Si una lámpara no está diseñada para estas condiciones, sus sellos se dañan, sus componentes internos se oxidan y la lámpara deja de funcionar en cuestión de semanas. Por eso realizamos pruebas de envejecimiento bajo condiciones de alta humedad y alta temperatura. No queremos solo saber si las lámparas funcionan, sino también cuándo fallan exactamente.
La lucha contra la humedad
La mayoría de estos calentadores utilizan lámparas de cuarzo a ondas cortas. El cuarzo es ideal para generar calor, pero los puntos donde los cables se unen al vidrio son zonas de riesgo. El agua se introduce en esos sellos a través de la acción capilar. Una vez que la humedad llega a los componentes eléctricos, se producen cortocircuitos. Eso definitivamente no es algo deseable en una habitación llena de agua.

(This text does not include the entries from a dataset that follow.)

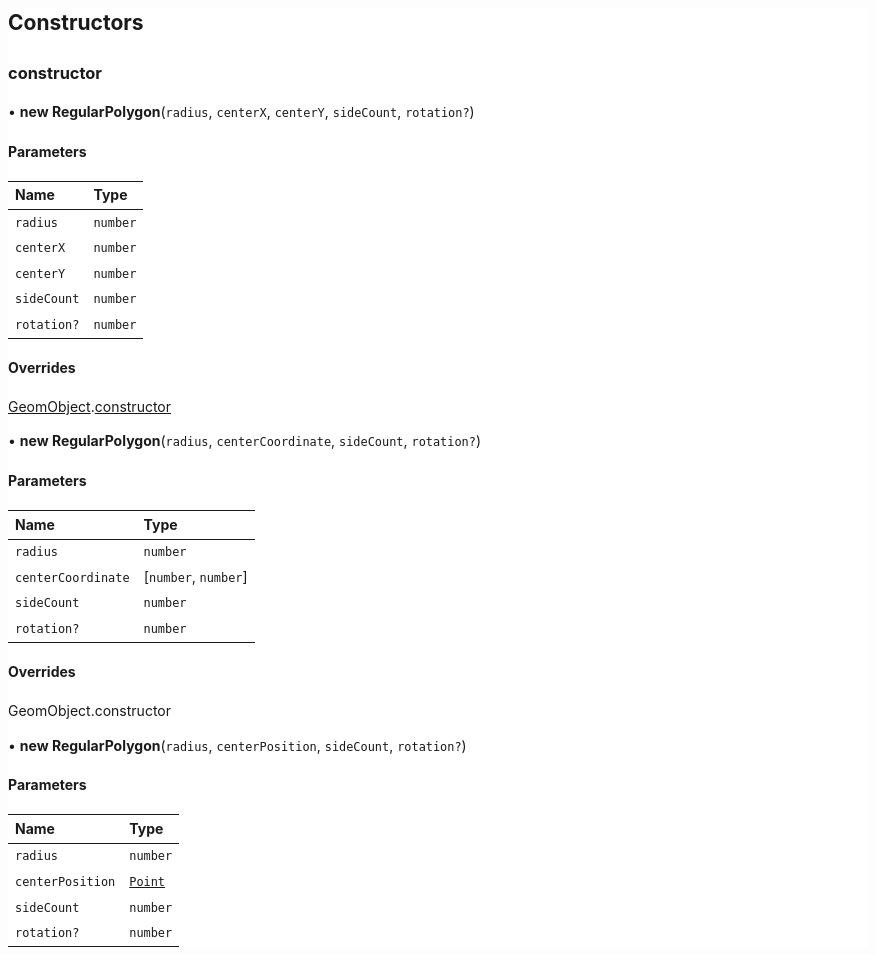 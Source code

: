 ## Constructors

### constructor

• **new RegularPolygon**(`radius`, `centerX`, `centerY`, `sideCount`, `rotation?`)

#### Parameters

| Name | Type |
| :------ | :------ |
| `radius` | `number` |
| `centerX` | `number` |
| `centerY` | `number` |
| `sideCount` | `number` |
| `rotation?` | `number` |

#### Overrides

[GeomObject](GeomObject.md).[constructor](GeomObject.md#constructor)

• **new RegularPolygon**(`radius`, `centerCoordinate`, `sideCount`, `rotation?`)

#### Parameters

| Name | Type |
| :------ | :------ |
| `radius` | `number` |
| `centerCoordinate` | [`number`, `number`] |
| `sideCount` | `number` |
| `rotation?` | `number` |

#### Overrides

GeomObject.constructor

• **new RegularPolygon**(`radius`, `centerPosition`, `sideCount`, `rotation?`)

#### Parameters

| Name | Type |
| :------ | :------ |
| `radius` | `number` |
| `centerPosition` | [`Point`](Point.md) |
| `sideCount` | `number` |
| `rotation?` | `number` |
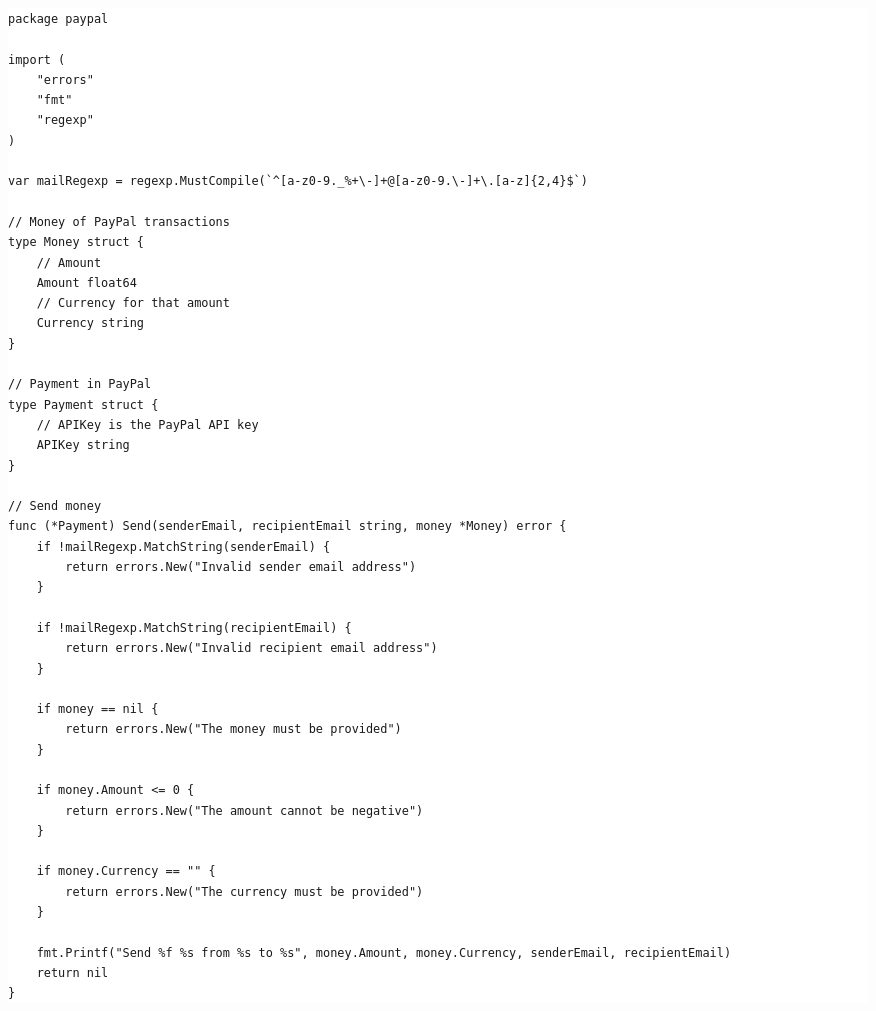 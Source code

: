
 ```Golang
package paypal

import (
	"errors"
	"fmt"
	"regexp"
)

var mailRegexp = regexp.MustCompile(`^[a-z0-9._%+\-]+@[a-z0-9.\-]+\.[a-z]{2,4}$`)

// Money of PayPal transactions
type Money struct {
	// Amount
	Amount float64
	// Currency for that amount
	Currency string
}

// Payment in PayPal
type Payment struct {
	// APIKey is the PayPal API key
	APIKey string
}

// Send money
func (*Payment) Send(senderEmail, recipientEmail string, money *Money) error {
	if !mailRegexp.MatchString(senderEmail) {
		return errors.New("Invalid sender email address")
	}

	if !mailRegexp.MatchString(recipientEmail) {
		return errors.New("Invalid recipient email address")
	}

	if money == nil {
		return errors.New("The money must be provided")
	}

	if money.Amount <= 0 {
		return errors.New("The amount cannot be negative")
	}

	if money.Currency == "" {
		return errors.New("The currency must be provided")
	}

	fmt.Printf("Send %f %s from %s to %s", money.Amount, money.Currency, senderEmail, recipientEmail)
	return nil
}
```
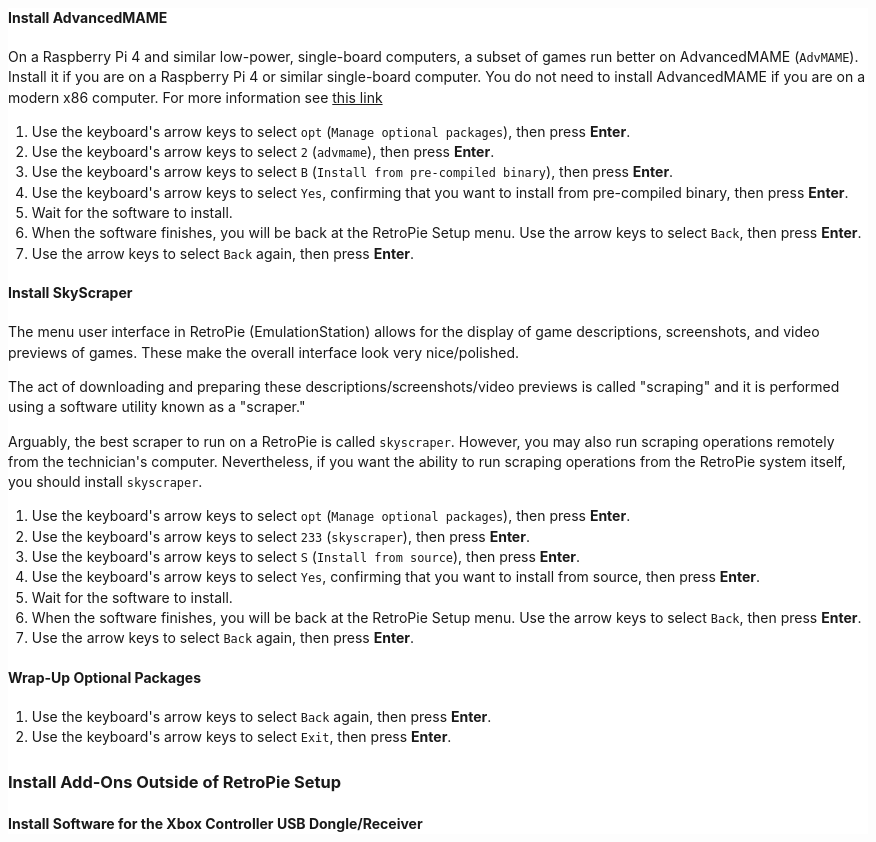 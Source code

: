 #### Install AdvancedMAME

On a Raspberry Pi 4 and similar low-power, single-board computers, a subset of games run better on AdvancedMAME (`AdvMAME`).
Install it if you are on a Raspberry Pi 4 or similar single-board computer.
You do not need to install AdvancedMAME if you are on a modern x86 computer.
For more information see [this link](https://docs.google.com/spreadsheets/d/1Rq4shU1RUSdcc7cTVWeORMD-mcO6BwXwQ7TGw8f5_zw/edit#gid=1985896929)

1. Use the keyboard's arrow keys to select `opt` (`Manage optional packages`), then press **Enter**.
1. Use the keyboard's arrow keys to select `2` (`advmame`), then press **Enter**.
1. Use the keyboard's arrow keys to select `B` (`Install from pre-compiled binary`), then press **Enter**.
1. Use the keyboard's arrow keys to select `Yes`, confirming that you want to install from pre-compiled binary, then press **Enter**.
1. Wait for the software to install.
1. When the software finishes, you will be back at the RetroPie Setup menu.
Use the arrow keys to select `Back`, then press **Enter**.
1. Use the arrow keys to select `Back` again, then press **Enter**.

#### Install SkyScraper

The menu user interface in RetroPie (EmulationStation) allows for the display of game descriptions, screenshots, and video previews of games.
These make the overall interface look very nice/polished.

The act of downloading and preparing these descriptions/screenshots/video previews is called "scraping" and it is performed using a software utility known as a "scraper."

Arguably, the best scraper to run on a RetroPie is called `skyscraper`.
However, you may also run scraping operations remotely from the technician's computer.
Nevertheless, if you want the ability to run scraping operations from the RetroPie system itself, you should install `skyscraper`.

1. Use the keyboard's arrow keys to select `opt` (`Manage optional packages`), then press **Enter**.
1. Use the keyboard's arrow keys to select `233` (`skyscraper`), then press **Enter**.
1. Use the keyboard's arrow keys to select `S` (`Install from source`), then press **Enter**.
1. Use the keyboard's arrow keys to select `Yes`, confirming that you want to install from source, then press **Enter**.
1. Wait for the software to install.
1. When the software finishes, you will be back at the RetroPie Setup menu.
Use the arrow keys to select `Back`, then press **Enter**.
1. Use the arrow keys to select `Back` again, then press **Enter**.

#### Wrap-Up Optional Packages

1. Use the keyboard's arrow keys to select `Back` again, then press **Enter**.
1. Use the keyboard's arrow keys to select `Exit`, then press **Enter**.

### Install Add-Ons Outside of RetroPie Setup

#### Install Software for the Xbox Controller USB Dongle/Receiver

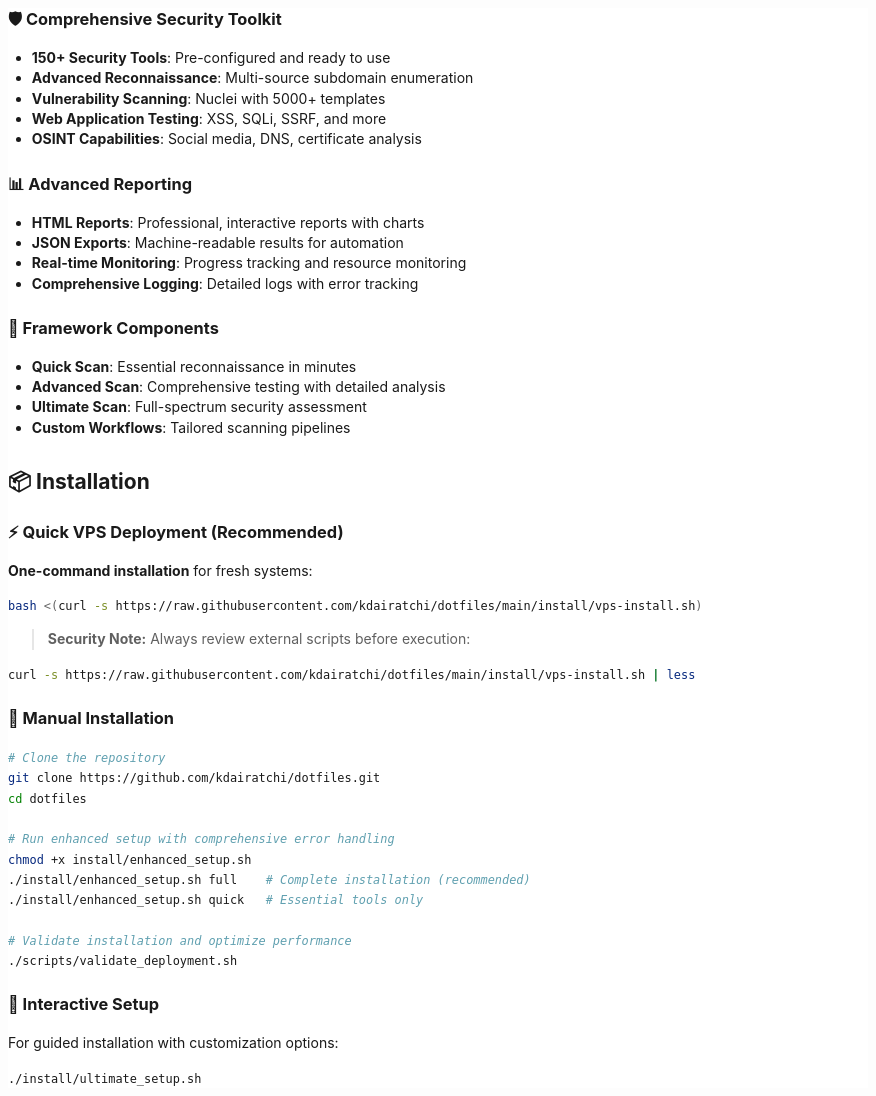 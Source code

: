 ### 🛡️ Comprehensive Security Toolkit
- **150+ Security Tools**: Pre-configured and ready to use
- **Advanced Reconnaissance**: Multi-source subdomain enumeration
- **Vulnerability Scanning**: Nuclei with 5000+ templates
- **Web Application Testing**: XSS, SQLi, SSRF, and more
- **OSINT Capabilities**: Social media, DNS, certificate analysis

### 📊 Advanced Reporting
- **HTML Reports**: Professional, interactive reports with charts
- **JSON Exports**: Machine-readable results for automation
- **Real-time Monitoring**: Progress tracking and resource monitoring
- **Comprehensive Logging**: Detailed logs with error tracking

### 🔧 Framework Components
- **Quick Scan**: Essential reconnaissance in minutes
- **Advanced Scan**: Comprehensive testing with detailed analysis
- **Ultimate Scan**: Full-spectrum security assessment
- **Custom Workflows**: Tailored scanning pipelines

## 📦 Installation

### ⚡ Quick VPS Deployment (Recommended)
**One-command installation** for fresh systems:
```bash
bash <(curl -s https://raw.githubusercontent.com/kdairatchi/dotfiles/main/install/vps-install.sh)
```

> **Security Note:** Always review external scripts before execution:
```bash
curl -s https://raw.githubusercontent.com/kdairatchi/dotfiles/main/install/vps-install.sh | less
```

### 🔧 Manual Installation
```bash
# Clone the repository
git clone https://github.com/kdairatchi/dotfiles.git
cd dotfiles

# Run enhanced setup with comprehensive error handling
chmod +x install/enhanced_setup.sh
./install/enhanced_setup.sh full    # Complete installation (recommended)
./install/enhanced_setup.sh quick   # Essential tools only

# Validate installation and optimize performance
./scripts/validate_deployment.sh
```

### 🎨 Interactive Setup
For guided installation with customization options:
```bash
./install/ultimate_setup.sh
```

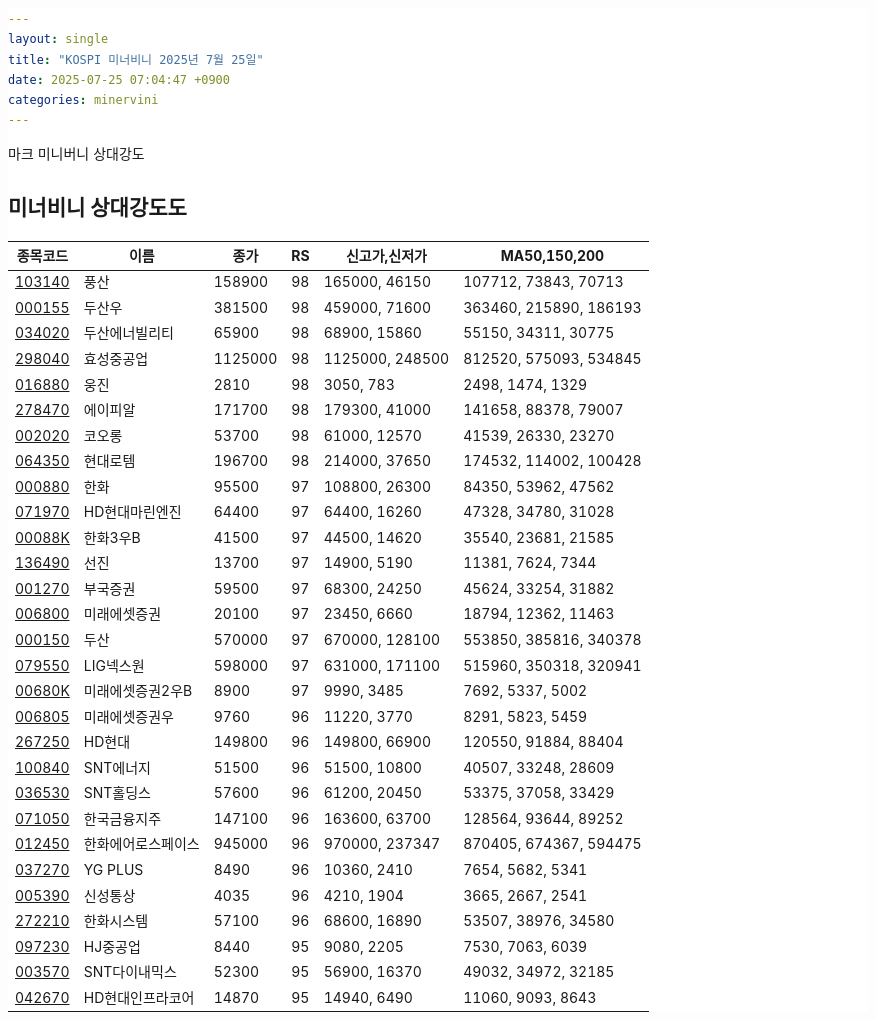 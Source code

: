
 ```yaml
---
layout: single
title: "KOSPI 미너비니 2025년 7월 25일"
date: 2025-07-25 07:04:47 +0900
categories: minervini
---
```

마크 미니버니 상대강도

## 미너비니 상대강도도

|종목코드|이름|종가|RS|신고가,신저가|MA50,150,200|
|------|---|---|--|---------|------------|
|[103140](https://finance.daum.net/quotes/A103140)|풍산|158900|98|165000, 46150|107712, 73843, 70713|
|[000155](https://finance.daum.net/quotes/A000155)|두산우|381500|98|459000, 71600|363460, 215890, 186193|
|[034020](https://finance.daum.net/quotes/A034020)|두산에너빌리티|65900|98|68900, 15860|55150, 34311, 30775|
|[298040](https://finance.daum.net/quotes/A298040)|효성중공업|1125000|98|1125000, 248500|812520, 575093, 534845|
|[016880](https://finance.daum.net/quotes/A016880)|웅진|2810|98|3050, 783|2498, 1474, 1329|
|[278470](https://finance.daum.net/quotes/A278470)|에이피알|171700|98|179300, 41000|141658, 88378, 79007|
|[002020](https://finance.daum.net/quotes/A002020)|코오롱|53700|98|61000, 12570|41539, 26330, 23270|
|[064350](https://finance.daum.net/quotes/A064350)|현대로템|196700|98|214000, 37650|174532, 114002, 100428|
|[000880](https://finance.daum.net/quotes/A000880)|한화|95500|97|108800, 26300|84350, 53962, 47562|
|[071970](https://finance.daum.net/quotes/A071970)|HD현대마린엔진|64400|97|64400, 16260|47328, 34780, 31028|
|[00088K](https://finance.daum.net/quotes/A00088K)|한화3우B|41500|97|44500, 14620|35540, 23681, 21585|
|[136490](https://finance.daum.net/quotes/A136490)|선진|13700|97|14900, 5190|11381, 7624, 7344|
|[001270](https://finance.daum.net/quotes/A001270)|부국증권|59500|97|68300, 24250|45624, 33254, 31882|
|[006800](https://finance.daum.net/quotes/A006800)|미래에셋증권|20100|97|23450, 6660|18794, 12362, 11463|
|[000150](https://finance.daum.net/quotes/A000150)|두산|570000|97|670000, 128100|553850, 385816, 340378|
|[079550](https://finance.daum.net/quotes/A079550)|LIG넥스원|598000|97|631000, 171100|515960, 350318, 320941|
|[00680K](https://finance.daum.net/quotes/A00680K)|미래에셋증권2우B|8900|97|9990, 3485|7692, 5337, 5002|
|[006805](https://finance.daum.net/quotes/A006805)|미래에셋증권우|9760|96|11220, 3770|8291, 5823, 5459|
|[267250](https://finance.daum.net/quotes/A267250)|HD현대|149800|96|149800, 66900|120550, 91884, 88404|
|[100840](https://finance.daum.net/quotes/A100840)|SNT에너지|51500|96|51500, 10800|40507, 33248, 28609|
|[036530](https://finance.daum.net/quotes/A036530)|SNT홀딩스|57600|96|61200, 20450|53375, 37058, 33429|
|[071050](https://finance.daum.net/quotes/A071050)|한국금융지주|147100|96|163600, 63700|128564, 93644, 89252|
|[012450](https://finance.daum.net/quotes/A012450)|한화에어로스페이스|945000|96|970000, 237347|870405, 674367, 594475|
|[037270](https://finance.daum.net/quotes/A037270)|YG PLUS|8490|96|10360, 2410|7654, 5682, 5341|
|[005390](https://finance.daum.net/quotes/A005390)|신성통상|4035|96|4210, 1904|3665, 2667, 2541|
|[272210](https://finance.daum.net/quotes/A272210)|한화시스템|57100|96|68600, 16890|53507, 38976, 34580|
|[097230](https://finance.daum.net/quotes/A097230)|HJ중공업|8440|95|9080, 2205|7530, 7063, 6039|
|[003570](https://finance.daum.net/quotes/A003570)|SNT다이내믹스|52300|95|56900, 16370|49032, 34972, 32185|
|[042670](https://finance.daum.net/quotes/A042670)|HD현대인프라코어|14870|95|14940, 6490|11060, 9093, 8643| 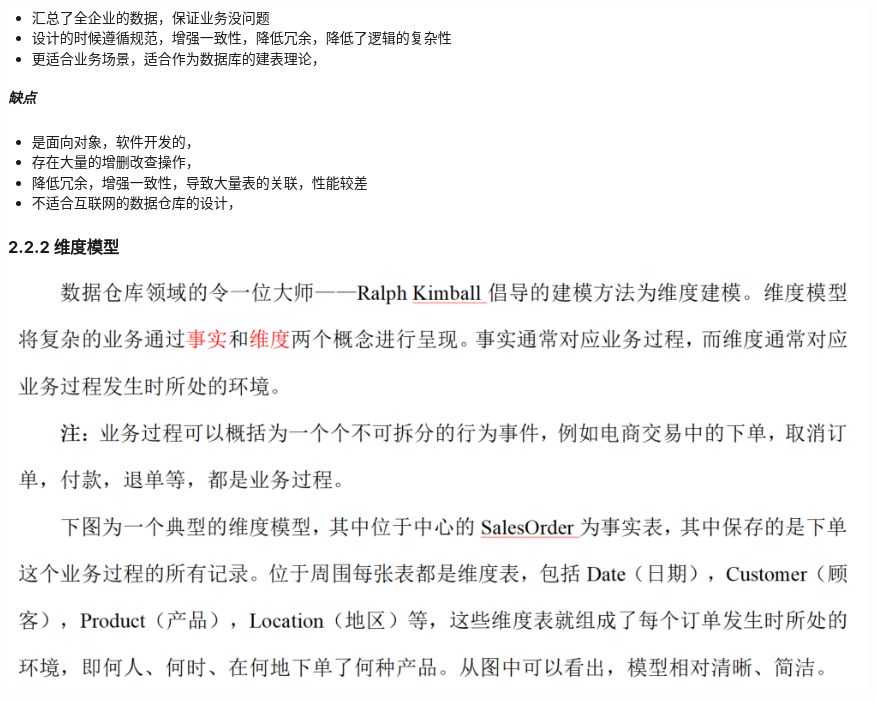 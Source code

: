 - 汇总了全企业的数据，保证业务没问题
- 设计的时候遵循规范，增强一致性，降低冗余，降低了逻辑的复杂性
- 更适合业务场景，适合作为数据库的建表理论，

##### 缺点

- 是面向对象，软件开发的，
- 存在大量的增删改查操作，
- 降低冗余，增强一致性，导致大量表的关联，性能较差
- 不适合互联网的数据仓库的设计，

### 2.2.2 维度模型

![1659162023212](imgs/1659162023212.png)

Para evitar esto, sometemos las lámparas a pruebas en cámaras con alta humedad y alta temperatura durante cientos de horas. No buscamos simplemente que las lámparas funcionen, sino conocer el momento exacto en que los sellos fallan, para poder arreglarlo antes de que llegue a su casa.
Manejando los problemas relacionados con las fluctuaciones de temperatura
Un calentador de espejos no solo mantiene el calor, sino que su temperatura puede aumentar drásticamente en cuestión de segundos. Esta expansión y contracción constante genera una gran presión sobre los sellos. Si los sellos no se mueven al mismo ritmo que el tubo de cuarzo, se agrietan. Luego, la humedad penetra en esas microgrietas y comienza a dañar los componentes internos. Nuestras pruebas simulan estos ciclos una y otra vez para asegurarnos de que los sellos permanezcan intactos.
El compromiso necesario
El problema es que un mejor sellado suele requerir el uso de resinas más gruesas y resistentes. Desde el punto de vista de la fabricación, estas resinas son difíciles de trabajar y ralentizan el proceso de producción. Pero, honestamente, estamos dispuestos a pagar ese precio. Es mucho mejor que un producto falle en su hogar. Lo único que necesitamos es una lámpara que pueda resistir las condiciones extremas y seguir funcionando sin fallas. Así de simple.